Storage tech optimises engine plant performance and facilitates renewables integration
Existing operational and infrastructure challenges are related to high energy costs and fuel consumption as well as other difficulties associated with operating an isolated distribution grid, has spurred a renewables shift for Roatan. And it has not stopped at a more efficient power plant.
Wärtsilä’s solution was an energy upgrade—including a new 10 MW / 26 MWh energy storage system and advanced control platform—that introduced flexibility into the local Roatan grid. While the batteries secure reliability by eliminating the need for mechanical spinning reserve, Wärtsilä’s sophisticated GEMS energy management software controls Roatan’s entire energy system, including enhancing earlier delivered Wärtsilä engines and solar panels. GEMS provides data visibility into the entire system, including load forecasting, and has enabled the optimisation of the (load) data and system assets. GEMS also enable the further integration of intermittent and variable solar and wind resources into the existing grid.

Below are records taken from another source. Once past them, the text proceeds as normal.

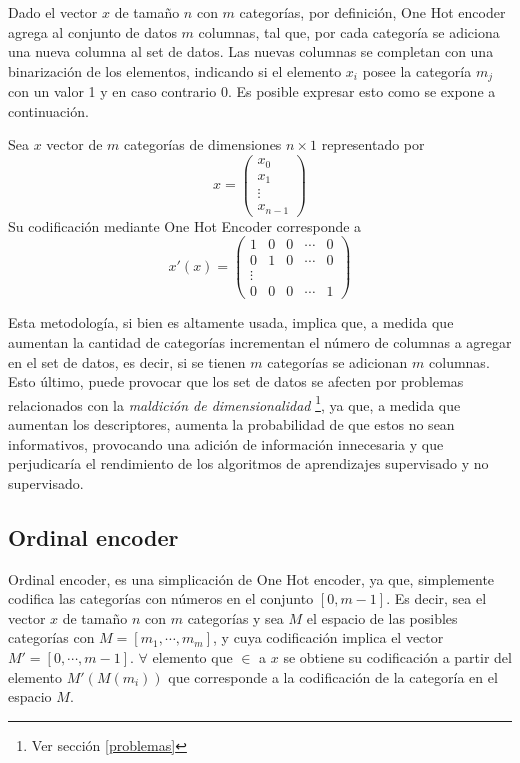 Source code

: Dado el vector  $x$ de tamaño $n$ con $m$ categorías, por definición, One Hot encoder agrega al conjunto de datos $m$ columnas, tal que, por cada categoría se adiciona una nueva columna al set de datos. Las nuevas columnas se completan con una binarización de los elementos, indicando si el elemento $x_{i}$ posee la categoría $m_{j}$ con un valor 1 y en caso contrario 0. Es posible expresar esto como se expone a continuación.

Sea $x$ vector de $m$ categorías de dimensiones
$n \times 1$ representado por
\[ x = \left( \begin{array}{ccc}
x_{0}\\
x_{1}\\
\vdots\\
x_{n-1} \end{array} \right)\] 
Su codificación mediante One Hot Encoder corresponde a
\[ x'(x) = \left( \begin{array}{ccccc}
1 & 0 & 0 & \cdots & 0 \\
0 & 1 & 0 & \cdots & 0 \\
\vdots\\
0 & 0 & 0 & \cdots & 1 \end{array} \right) \] 

Esta metodología, si bien es altamente usada, implica que, a medida que aumentan la cantidad de categorías incrementan el número de columnas a agregar en el set de datos, es decir, si se tienen $m$ categorías se adicionan $m$ columnas. Esto último, puede provocar que los set de datos se afecten por problemas relacionados con la \textit{maldición de dimensionalidad} \footnote{Ver sección \ref{problemas}}, ya que, a medida que aumentan los descriptores, aumenta la probabilidad de que estos no sean informativos, provocando una adición de información innecesaria y que perjudicaría el rendimiento de los algoritmos de aprendizajes supervisado y no supervisado.

\subsection{Ordinal encoder}

Ordinal encoder, es una simplicación de One Hot encoder, ya que, simplemente codifica las categorías con números en el conjunto $[0, m-1]$. Es decir, sea el vector $x$ de tamaño $n$ con $m$ categorías y sea $M$ el espacio de las posibles categorías con $M = [m_{1}, \cdots, m_{m}]$, y cuya codificación implica el vector $M' = [0, \cdots, m-1]$. $\forall $ elemento que $\in$ a $x$ se obtiene su codificación a partir del elemento $M'(M(m_{i}))$ que corresponde a la codificación de la categoría en el espacio $M$.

These energy optimisation capabilities have increased the reliability of the system, as well as prepared the Roatan hybrid power system for a shift to large-scale renewables integration. Both have resulted in continued island investments in infrastructure—from new roads to streetlights—as Roatan adopts sustainable energy solutions. It is expected that by the end of 2021, more than 20% of the delivered island energy will come from renewable sources.
Future lies in renewables
RECO and Wärtsilä share an ambitious vision of leading a clean energy future. This future lies in renewables integration, and storage is a critical part of the fastacting, flexible and efficient (backup) generation technology required for the ambition to be realised. Hybrid projects like RECO are particularly well-suited to geographies like Roatan which traditionally rely on expensive diesel to meet their power needs. The addition of GEMS introduced a fully optimised approach, and it can now work around and with existing wind and thermal generation towards cleaner, more reliable and more efficient energy.